> **ACTIVITY**
Show all lines of the entries in which the word "para" is found.

[Stored items]
>>>
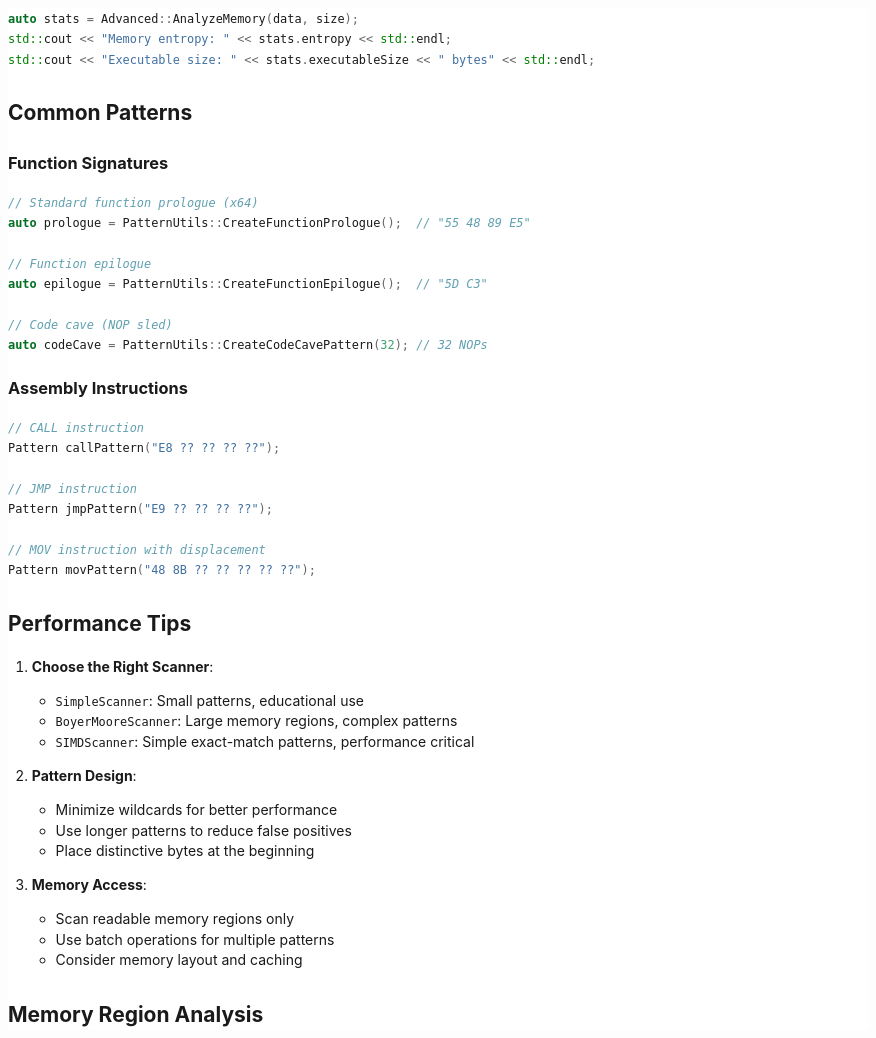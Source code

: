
 ```cpp
auto stats = Advanced::AnalyzeMemory(data, size);
std::cout << "Memory entropy: " << stats.entropy << std::endl;
std::cout << "Executable size: " << stats.executableSize << " bytes" << std::endl;
```

## Common Patterns

### Function Signatures

```cpp
// Standard function prologue (x64)
auto prologue = PatternUtils::CreateFunctionPrologue();  // "55 48 89 E5"

// Function epilogue
auto epilogue = PatternUtils::CreateFunctionEpilogue();  // "5D C3"

// Code cave (NOP sled)
auto codeCave = PatternUtils::CreateCodeCavePattern(32); // 32 NOPs
```

### Assembly Instructions

```cpp
// CALL instruction
Pattern callPattern("E8 ?? ?? ?? ??");

// JMP instruction
Pattern jmpPattern("E9 ?? ?? ?? ??");

// MOV instruction with displacement
Pattern movPattern("48 8B ?? ?? ?? ?? ??");
```

## Performance Tips

1. **Choose the Right Scanner**:

   - `SimpleScanner`: Small patterns, educational use
   - `BoyerMooreScanner`: Large memory regions, complex patterns
   - `SIMDScanner`: Simple exact-match patterns, performance critical

2. **Pattern Design**:

   - Minimize wildcards for better performance
   - Use longer patterns to reduce false positives
   - Place distinctive bytes at the beginning

3. **Memory Access**:
   - Scan readable memory regions only
   - Use batch operations for multiple patterns
   - Consider memory layout and caching

## Memory Region Analysis
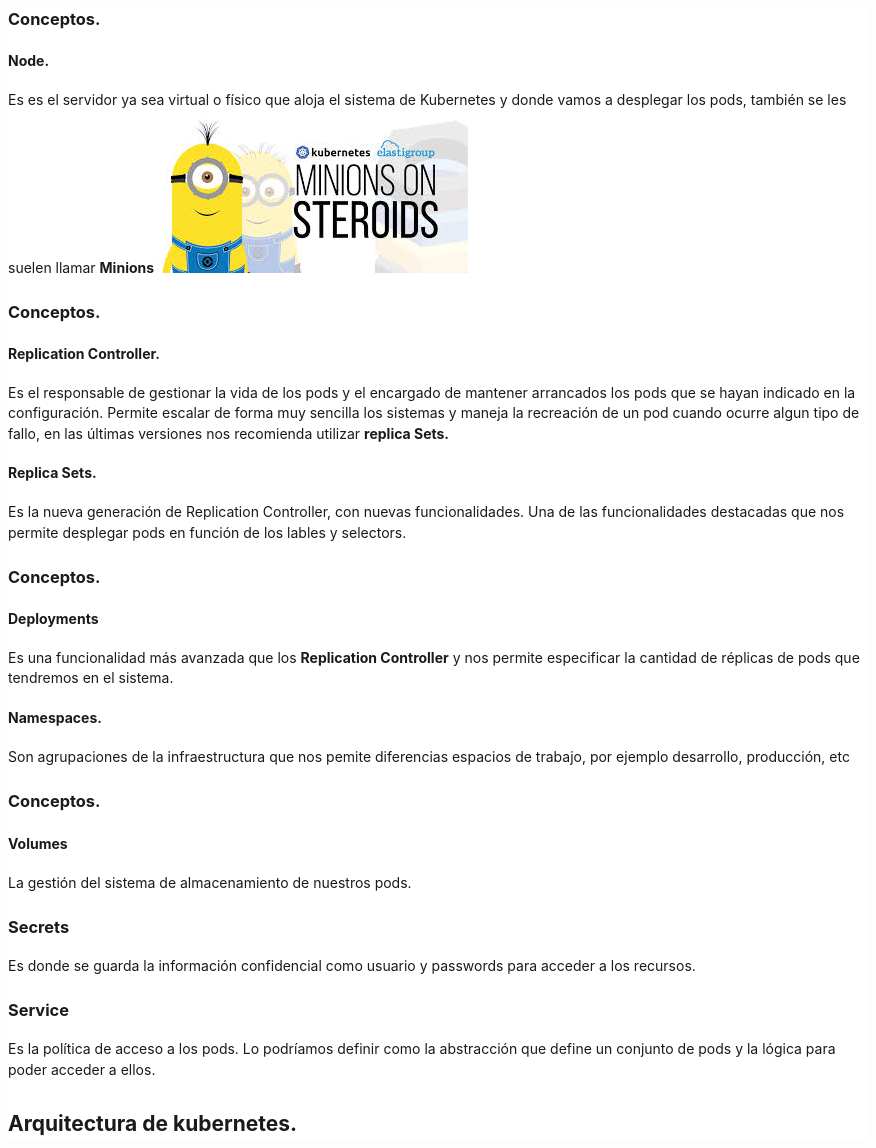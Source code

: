 ### Conceptos.
#### Node.
Es es el servidor ya sea virtual o físico que aloja el sistema de Kubernetes y donde vamos a desplegar los pods, también se les suelen llamar **Minions**
![](img/minions-kubernetes.jpeg)

### Conceptos.
#### Replication Controller.
Es el responsable de gestionar la vida de los pods y el encargado de mantener arrancados los pods que se hayan indicado en la configuración. Permite escalar de forma muy sencilla los sistemas y maneja la recreación de un pod cuando ocurre algun tipo de fallo, en las últimas versiones nos recomienda utilizar **replica Sets.**
#### Replica Sets.
Es la nueva generación de Replication Controller, con nuevas funcionalidades. Una de las funcionalidades destacadas que nos permite desplegar pods en función de los lables y selectors.

### Conceptos.
#### Deployments
Es una funcionalidad más avanzada que los **Replication Controller**  y nos permite especificar la cantidad de réplicas de pods que tendremos en el sistema.

#### Namespaces.
Son agrupaciones de la infraestructura que nos pemite diferencias espacios de trabajo, por ejemplo desarrollo, producción, etc


### Conceptos.
#### Volumes
La gestión del sistema de almacenamiento de nuestros pods.
### Secrets
Es donde se guarda la información confidencial como usuario y passwords para acceder a los recursos.
### Service
Es la política de acceso a los pods. Lo podríamos definir como la abstracción que define un conjunto de pods y la lógica para poder acceder a ellos.

## Arquitectura de kubernetes.
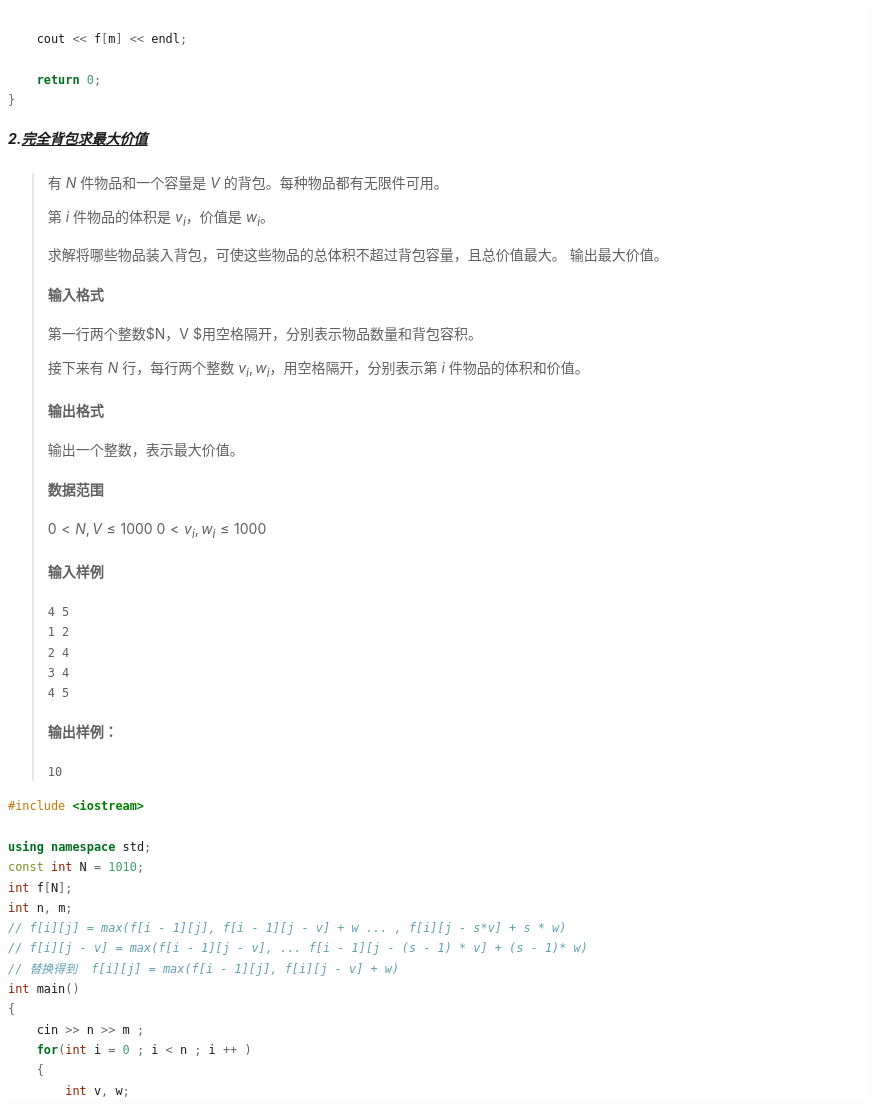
 ``` c++
    
    cout << f[m] << endl;
    
    return 0;
}
```

##### 2.[完全背包求最大价值](https://www.acwing.com/problem/content/3/)

> 有 $N$ 件物品和一个容量是 $V$ 的背包。每种物品都有无限件可用。
>
> 第 $i$ 件物品的体积是 $v_i$，价值是 $w_i$。
>
> 求解将哪些物品装入背包，可使这些物品的总体积不超过背包容量，且总价值最大。
> 输出最大价值。
>
> #### 输入格式
>
> 第一行两个整数$N，V $用空格隔开，分别表示物品数量和背包容积。
>
> 接下来有 $N$ 行，每行两个整数 $v_i,w_i$，用空格隔开，分别表示第 $i$ 件物品的体积和价值。
>
> #### 输出格式
>
> 输出一个整数，表示最大价值。
>
> #### 数据范围
>
> $0<N,V≤1000$
> $0<v_i,w_i≤1000$
>
> #### 输入样例
>
> ```
> 4 5
> 1 2
> 2 4
> 3 4
> 4 5
> ```
>
> #### 输出样例：
>
> ```
> 10
> ```

``` c++
#include <iostream>

using namespace std;
const int N = 1010;
int f[N];
int n, m;
// f[i][j] = max(f[i - 1][j], f[i - 1][j - v] + w ... , f[i][j - s*v] + s * w)
// f[i][j - v] = max(f[i - 1][j - v], ... f[i - 1][j - (s - 1) * v] + (s - 1)* w)
// 替换得到  f[i][j] = max(f[i - 1][j], f[i][j - v] + w)
int main()
{
    cin >> n >> m ;
    for(int i = 0 ; i < n ; i ++ )
    {
        int v, w;
```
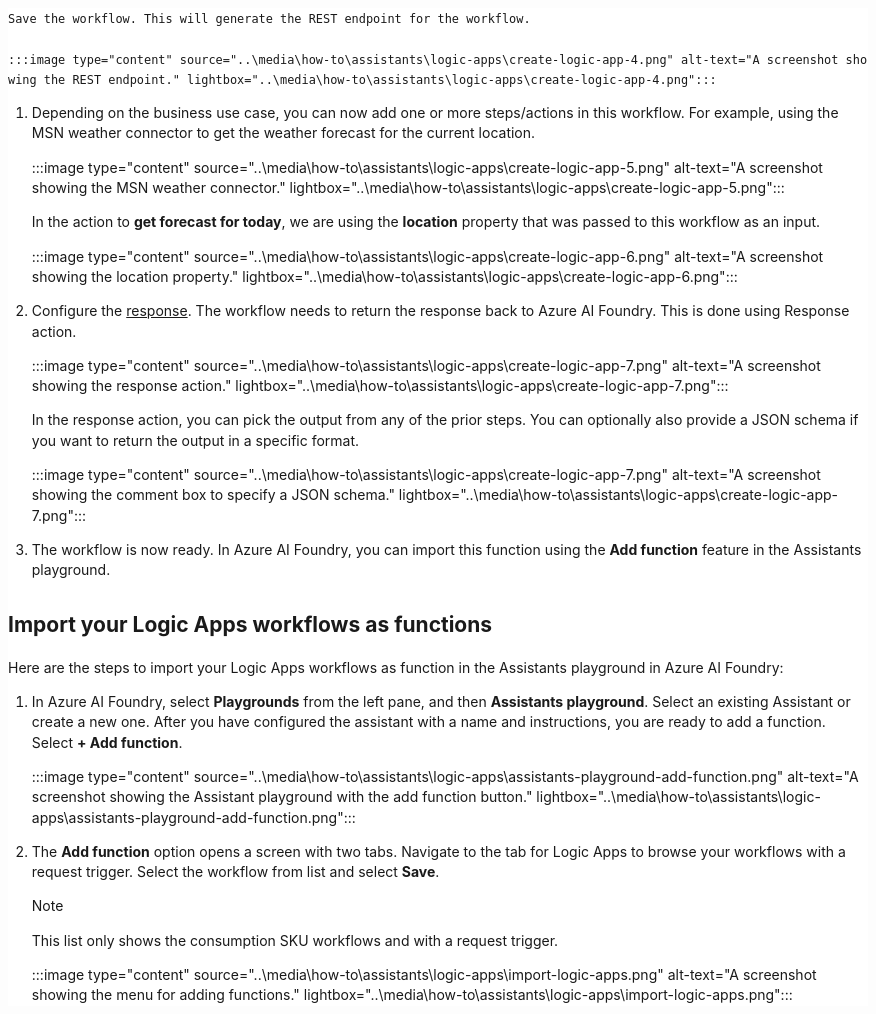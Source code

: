    Save the workflow. This will generate the REST endpoint for the workflow.

    :::image type="content" source="..\media\how-to\assistants\logic-apps\create-logic-app-4.png" alt-text="A screenshot showing the REST endpoint." lightbox="..\media\how-to\assistants\logic-apps\create-logic-app-4.png":::

1. Depending on the business use case, you can now add one or more steps/actions in this workflow. For example, using the MSN weather connector to get the weather forecast for the current location.

    :::image type="content" source="..\media\how-to\assistants\logic-apps\create-logic-app-5.png" alt-text="A screenshot showing the MSN weather connector." lightbox="..\media\how-to\assistants\logic-apps\create-logic-app-5.png":::

    In the action to **get forecast for today**, we are using the **location** property that was passed to this workflow as an input.

    :::image type="content" source="..\media\how-to\assistants\logic-apps\create-logic-app-6.png" alt-text="A screenshot showing the location property." lightbox="..\media\how-to\assistants\logic-apps\create-logic-app-6.png":::

1. Configure the [response](/azure/connectors/connectors-native-reqres#add-a-response-action). The workflow needs to return the response back to Azure AI Foundry. This is done using Response action.

    :::image type="content" source="..\media\how-to\assistants\logic-apps\create-logic-app-7.png" alt-text="A screenshot showing the response action." lightbox="..\media\how-to\assistants\logic-apps\create-logic-app-7.png":::

     In the response action, you can pick the output from any of the prior steps. You can optionally also provide a JSON schema if you want to return the output in a specific format.
    
    :::image type="content" source="..\media\how-to\assistants\logic-apps\create-logic-app-7.png" alt-text="A screenshot showing the comment box to specify a JSON schema." lightbox="..\media\how-to\assistants\logic-apps\create-logic-app-7.png":::

1. The workflow is now ready. In Azure AI Foundry, you can import this function using the **Add function** feature in the Assistants playground.


## Import your Logic Apps workflows as functions

Here are the steps to import your Logic Apps workflows as function in the Assistants playground in Azure AI Foundry:

1. In Azure AI Foundry, select **Playgrounds** from the left pane, and then **Assistants playground**. Select an existing Assistant or create a new one. After you have configured the assistant with a name and instructions, you are ready to add a function. Select **+ Add function**. 

    :::image type="content" source="..\media\how-to\assistants\logic-apps\assistants-playground-add-function.png" alt-text="A screenshot showing the Assistant playground with the add function button." lightbox="..\media\how-to\assistants\logic-apps\assistants-playground-add-function.png":::

1. The **Add function** option opens a screen with two tabs. Navigate to the tab for Logic Apps to browse your workflows with a request trigger. Select the workflow from list and select **Save**.  

    > [!NOTE]
    > This list only shows the consumption SKU workflows and with a request trigger.


    :::image type="content" source="..\media\how-to\assistants\logic-apps\import-logic-apps.png" alt-text="A screenshot showing the menu for adding functions." lightbox="..\media\how-to\assistants\logic-apps\import-logic-apps.png":::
<<<
> **TASK RESULT**
Es donde se guarda la información confidencial como usuario y passwords para acceder a los recursos.
Es la política de acceso a los pods. Lo podríamos definir como la abstracción que define un conjunto de pods y la lógica para poder acceder a ellos.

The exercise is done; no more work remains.